En ces aimables conditions, pensez bien que j'en voulais à quiconque, faisais jamais mal à une mouche. Pourquoi faire, privilégié que j'étais avec ma cour de ratounettes qui outre m'offrir leur infinie tendresse nourrissaient leur maître et seigneur, chassant pour lui et me livrant les côtelettes fraîches à l'œil. Parfois, la panse pleine, pétri d'attentions câlines, massé de tendresses diverses, j'en rotais de bien-être, gratitude et émotion me disant : Henri Lerat, c'est toi le roi ! Le roi du noir, le roi d'égout ! 

 

Et oui, nous autres rats ne transigeons pas avec l'honnêteté et la reconnaissance intellectuelles (suivez mon regard).

 

Bref, cependant quelques imperfectibilités bien admissibles en un monde hélas et semble t-il voué à l’amer obscurantisme, et probablement sous peu à la zozo destruction, j'étais globalement vachement reconnaissant à notre grand producteur et protecteur. Notre grand Râ à nous autres, êtres obscurs et souterrains, pillards nocturnes de vos rêves, de vos hallucinantes pyramides de vies brisées dès l’enfance, des montagnes d’infinis détritus en résultant. Notre Grand Râ du Sombre, du Savoir et du Secret auquel chaque jour j’égrenais un joyeux et satisfait chapelet. Jusqu'à ce que...

 

Jusqu'à ce qu'un inattendu et méchant Ratatatata ratatata taratatac associé à un Zbraoum'zbroum'zbroumm géant nous vrillent glacialement le sang et nous raclent infernalement les tympans. Ouais, j'étais veinard dans ma couchette et les petites me léchaient les couettes quand, comme ça soudain, par un chouette petit matin de muguet ou de jasmin, déchirant l'air doux du printemps de leurs décibels de dingues, les marteaux piqueurs et leurs mastocs cousins bulldozers qui ratactactac, qui passent à l'attaque (4 pts) ! Avec évidemment aux manettes et dégâts co-latéraux nos ennemis immémoriaux. Vous vous reconnaissez je suppose, vous les gros malins, les zozos. Vous la drôle d'espèce qu'on appelle par chez nous les zhômmes.
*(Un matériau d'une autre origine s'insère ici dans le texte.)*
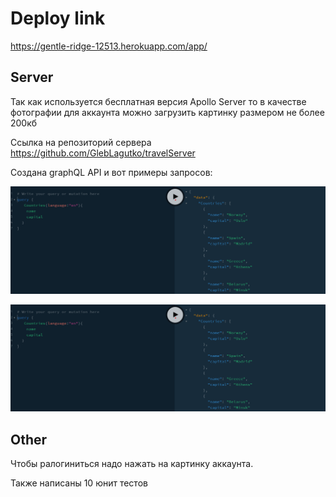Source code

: # Deploy link

https://gentle-ridge-12513.herokuapp.com/app/

## Server

Так как используется бесплатная версия Apollo Server то в качестве фотографии для аккаунта можно загрузить картинку размером не более 200кб

Cсылка на репозиторий сервера https://github.com/GlebLagutko/travelServer

Создана graphQL API и вот примеры запросов:

![image](./assets/images/read/first.png)


![image](./assets/images/read/first.png)

## Other

Чтобы ралогиниться надо нажать на картинку аккаунта.

Также написаны 10 юнит тестов
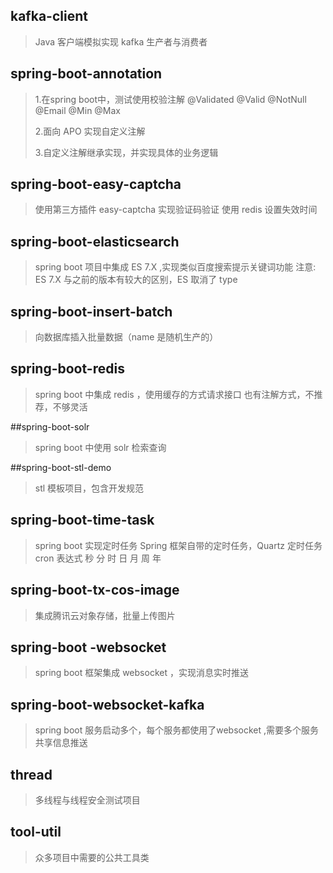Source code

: ## kafka-client
> Java 客户端模拟实现 kafka 生产者与消费者

## spring-boot-annotation  
> 1.在spring boot中，测试使用校验注解 @Validated @Valid @NotNull @Email @Min @Max 
> 
> 2.面向 APO 实现自定义注解
>
> 3.自定义注解继承实现，并实现具体的业务逻辑  

## spring-boot-easy-captcha
> 使用第三方插件 easy-captcha 实现验证码验证
> 使用 redis 设置失效时间
>

## spring-boot-elasticsearch
> spring boot 项目中集成 ES 7.X ,实现类似百度搜索提示关键词功能
> 注意: ES 7.X 与之前的版本有较大的区别，ES 取消了 type 

## spring-boot-insert-batch
> 向数据库插入批量数据（name 是随机生产的）

## spring-boot-redis
> spring boot 中集成 redis ，使用缓存的方式请求接口
> 也有注解方式，不推荐，不够灵活

##spring-boot-solr
> spring boot 中使用 solr 检索查询
>

##spring-boot-stl-demo
> stl 模板项目，包含开发规范

## spring-boot-time-task
>spring boot 实现定时任务 Spring 框架自带的定时任务，Quartz 定时任务
>cron 表达式  秒 分 时 日 月 周 年 

## spring-boot-tx-cos-image
> 集成腾讯云对象存储，批量上传图片

## spring-boot -websocket
> spring boot 框架集成 websocket ，实现消息实时推送

## spring-boot-websocket-kafka
> spring boot 服务启动多个，每个服务都使用了websocket ,需要多个服务共享信息推送

## thread
> 多线程与线程安全测试项目
>

## tool-util
> 众多项目中需要的公共工具类
















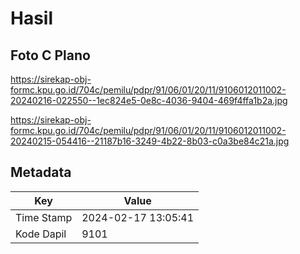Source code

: # Hasil

## Foto C Plano

https://sirekap-obj-formc.kpu.go.id/704c/pemilu/pdpr/91/06/01/20/11/9106012011002-20240216-022550--1ec824e5-0e8c-4036-9404-469f4ffa1b2a.jpg

https://sirekap-obj-formc.kpu.go.id/704c/pemilu/pdpr/91/06/01/20/11/9106012011002-20240215-054416--21187b16-3249-4b22-8b03-c0a3be84c21a.jpg


## Metadata

| Key        | Value               |
| ---------- | ------------------- |
| Time Stamp | 2024-02-17 13:05:41 |
| Kode Dapil | 9101                |



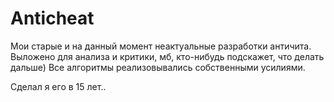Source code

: # Anticheat

Мои старые и на данный момент неактуальные разработки античита.
Выложено для анализа и критики, мб, кто-нибудь подскажет, что делать дальше)
Все алгоритмы реализовывались собственными усилиями. 

Сделал я его в 15 лет..

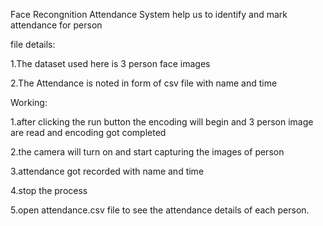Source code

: Face Recongnition Attendance System help us to identify and mark attendance for person

file details:

1.The dataset used here is 3 person face images

2.The Attendance is noted in form of csv file with name and time

Working:

1.after clicking the run button the encoding will begin and 3 person image are read and encoding got completed

2.the camera will turn on and start capturing the images of person

3.attendance got recorded with name and time

4.stop the process

5.open attendance.csv file to see the attendance details of each person.
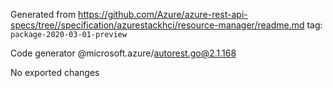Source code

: Generated from https://github.com/Azure/azure-rest-api-specs/tree//specification/azurestackhci/resource-manager/readme.md tag: `package-2020-03-01-preview`

Code generator @microsoft.azure/autorest.go@2.1.168

No exported changes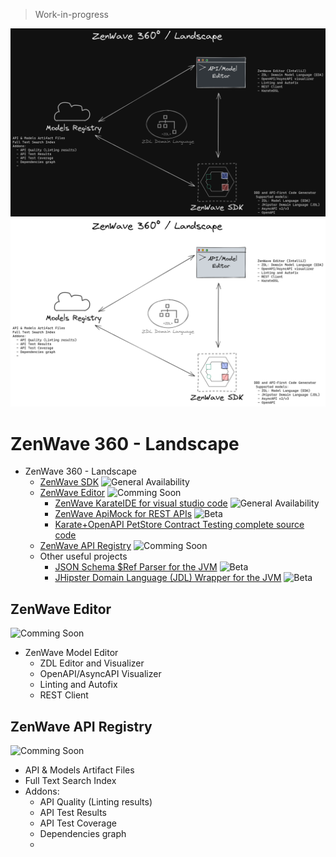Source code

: > Work-in-progress

<p align="center"  markdown="1">
  <img src="ZenWave-360-ZDL-Landscape-dark.png#gh-dark-mode-only" alt="ZenWave360 Landscape" />
  <img src="ZenWave-360-ZDL-Landscape-light.png#gh-light-mode-only" alt="ZenWave360 Landscape" />
</p>

# ZenWave 360 - Landscape

- ZenWave 360 - Landscape
  - [ZenWave SDK](https://zenwave360.github.io/zenwave-sdk/) ![General Availability](https://img.shields.io/badge/lifecycle-GA-green)
  - [ZenWave Editor](#zenwave-editor) ![Comming Soon](https://img.shields.io/badge/lifecycle-Comming_Soon-lightgray)
    - [ZenWave KarateIDE for visual studio code](https://github.com/ZenWave360/karate-ide) ![General Availability](https://img.shields.io/badge/lifecycle-GA-green)
    - [ZenWave ApiMock for REST APIs](https://github.com/ZenWave360/zenwave-apimock) ![Beta](https://img.shields.io/badge/lifecycle-beta-red)
    - [Karate+OpenAPI PetStore Contract Testing complete source code](https://github.com/ZenWave360/karate-openapi-petstore)
  - [ZenWave API Registry](#zenwave-api-registry) ![Comming Soon](https://img.shields.io/badge/lifecycle-Comming_Soon-lightgray)
  - Other useful projects
    - [JSON Schema $Ref Parser for the JVM](https://zenwave360.github.io/json-schema-ref-parser-jvm/) ![Beta](https://img.shields.io/badge/lifecycle-beta-red)
    - [JHipster Domain Language (JDL) Wrapper for the JVM](https://github.com/ZenWave360/jdl-jvm) ![Beta](https://img.shields.io/badge/lifecycle-beta-red)

## ZenWave Editor

![Comming Soon](https://img.shields.io/badge/lifecycle-Comming_Soon-lightgray)

- ZenWave Model Editor
  - ZDL Editor and Visualizer
  - OpenAPI/AsyncAPI Visualizer
  - Linting and Autofix
  - REST Client

## ZenWave API Registry

![Comming Soon](https://img.shields.io/badge/lifecycle-Comming_Soon-lightgray)

- API & Models Artifact Files
- Full Text Search Index
- Addons:
  - API Quality (Linting results)
  - API Test Results
  - API Test Coverage
  - Dependencies graph
  -
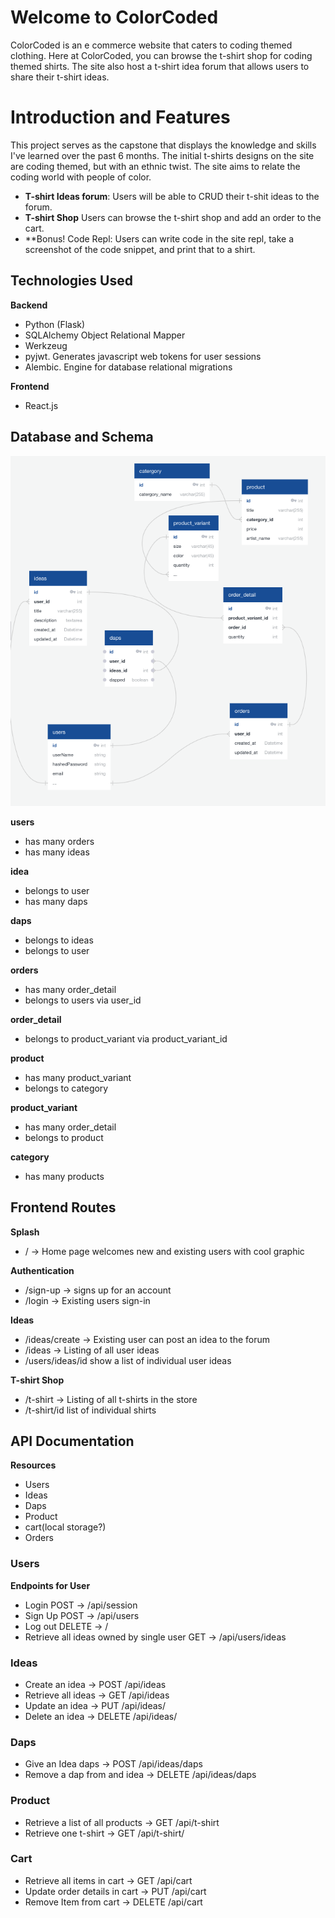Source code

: # Welcome to ColorCoded
ColorCoded is an e commerce website that caters to coding themed clothing.  Here at ColorCoded, you can browse the t-shirt shop for coding themed shirts.  The site also host a t-shirt idea forum that allows users to share their t-shirt ideas.

# Introduction and Features

This project serves as the capstone that displays the knowledge and skills I've learned over the past 6 months.  The initial t-shirts designs on the site are coding themed, but with an ethnic twist. The site aims to relate the coding world with people of color.

- **T-shirt Ideas forum**: Users will be able to CRUD their t-shit ideas to the forum.
- **T-shirt Shop** Users can browse the t-shirt shop and add an order to the cart.
- **Bonus! Code Repl: Users can write code in the site repl, take a screenshot of the code snippet, and print that to a shirt.

## Technologies Used
**Backend**
- Python (Flask)
- SQLAlchemy Object Relational Mapper
- Werkzeug
- pyjwt. Generates javascript web tokens for user sessions
- Alembic. Engine for database relational migrations


**Frontend**
- React.js


## Database and Schema
![DB Schema](schema.png)

**users**
- has many orders
- has many ideas

**idea**
- belongs to user
- has many daps

**daps**
- belongs to ideas
- belongs to user

**orders**
- has many order_detail
- belongs to users via user_id

**order_detail**
- belongs to product_variant via product_variant_id

**product**
- has many product_variant
- belongs to category

**product_variant**
- has many order_detail
- belongs to product

**category**
- has many products

## Frontend Routes
**Splash**
- / -> Home page welcomes new and existing users with cool graphic

**Authentication**
- /sign-up -> signs up for an account
- /login -> Existing users sign-in

**Ideas**
- /ideas/create -> Existing user can post an idea to the forum
- /ideas -> Listing of all user ideas
- /users/ideas/id show a list of individual user ideas

**T-shirt Shop**
- /t-shirt -> Listing of all t-shirts in the store
- /t-shirt/id list of individual shirts


## API Documentation
**Resources**
- Users
- Ideas
- Daps
- Product
- cart(local storage?)
- Orders

### Users
**Endpoints for User**
- Login POST -> /api/session
- Sign Up POST -> /api/users
- Log out DELETE -> /
- Retrieve all ideas owned by single user GET -> /api/users/ideas

### Ideas
- Create an idea -> POST /api/ideas
-  Retrieve all ideas -> GET /api/ideas
-  Update an idea -> PUT /api/ideas/<id>
-  Delete an idea -> DELETE /api/ideas/<id>

### Daps
- Give an Idea daps -> POST /api/ideas/daps
- Remove a dap from and idea -> DELETE /api/ideas/daps

### Product
- Retrieve a list of all products -> GET /api/t-shirt
- Retrieve one t-shirt -> GET /api/t-shirt/<id>

### Cart
- Retrieve all items in cart -> GET /api/cart
- Update order details in cart -> PUT /api/cart
- Remove Item from cart -> DELETE /api/cart
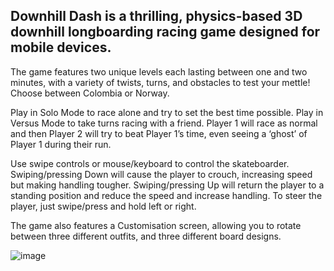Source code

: ##  Downhill Dash is a thrilling, physics-based 3D downhill longboarding racing game designed for mobile devices.

The game features two unique levels each lasting between one and two minutes, with a variety of twists, turns, and obstacles to test your mettle! Choose between Colombia or Norway.

Play in Solo Mode to race alone and try to set the best time possible. Play in Versus Mode to take turns racing with a friend. Player 1 will race as normal and then Player 2 will try to beat Player 1’s time, even seeing a ‘ghost’ of Player 1 during their run.

Use swipe controls or mouse/keyboard to control the skateboarder. Swiping/pressing Down will cause the player to crouch, increasing speed but making handling tougher. Swiping/pressing Up will return the player to a standing position and reduce the speed and increase handling. To steer the player, just swipe/press and hold left or right.

The game also features a Customisation screen, allowing you to rotate between three different outfits, and three different board designs.

![image](https://github.com/user-attachments/assets/0856a6a8-a88d-45c4-a2b4-62ff102a9d36)

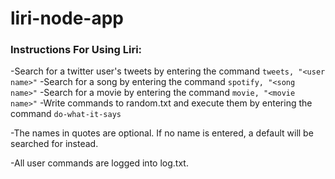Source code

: # liri-node-app

### Instructions For Using Liri:
-Search for a twitter user's tweets by entering the command `tweets, "<user name>"`
-Search for a song by entering the command `spotify, "<song name>"`
-Search for a movie by entering the command `movie, "<movie name>"`
-Write commands to random.txt and execute them by entering the command `do-what-it-says`

-The names in quotes are optional. If no name is entered, a default will be searched for instead.

-All user commands are logged into log.txt.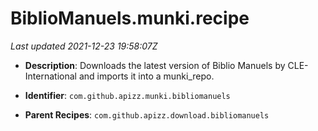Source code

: # BiblioManuels.munki.recipe

_Last updated 2021-12-23 19:58:07Z_

- **Description**: Downloads the latest version of Biblio Manuels by CLE-International and imports it into a munki_repo.

- **Identifier**: `com.github.apizz.munki.bibliomanuels`

- **Parent Recipes**: `com.github.apizz.download.bibliomanuels`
Ou parfois quand on est trop en colère contre vous les gnhômmes.

 

Bref, une nouvelle fois, vous, nos meilleurs ennemis venaient foutre leur bordel et leur zone, sifflotant tête en l’air, terrassant comme des malades d'une main des conduites d'eau et de l'autre une nouvelle ligne de métro (pour vous rendre de plus en plus vite de nulle part en nulle part je suppose). Sauf que nous, comme des crétins on n'avait rien vu venir. Un de nos gars avait du se planter avec son réseau d’indics et cette fois on l'avait dans l'os.

 

Ô Râ, ô désespoir, ô tristesse impuissance ennemies ! Tout est arrivé si vite, j'ai même pas pu rassembler les chéries pour les conduire en lieu sûr. Ratatatac et Tatatac, Zbraoum'zbroum'zbroumm etc..., déjà les galeries se fissuraient à la vitesse de l'éclair tandis que blocs de goudron, de bitume et de terre sombre s'effondraient de partout. Alors moi Henri Lerat, j'ai fait comme les copains : crapahuter vite fait bien fait. Pas fier, honneur en bandoulière, mais bien obligé, chacun pour sa peau !

 

Panique à Rattle-Park ! Houla, King-Con massacre unilatéralement et une nouvelle fois les tripes sensibles de notre planète pourtant partagée. Course poursuite contre les éléments déchaînés, des kilomètres j'ai galopé dans l'assourdissant fracas, la terre me tombant de partout sur le ciel. Des kilomètres, des kilomètres à tourner en rond, je le voyais bien : les éboulements bouchaient chaque nouvelle issue. Garde la tête froide et fonce, je me disais slalomant comme un beau diable entre les chutes de granit, tu vas bien finir par en trouver une, d’issue.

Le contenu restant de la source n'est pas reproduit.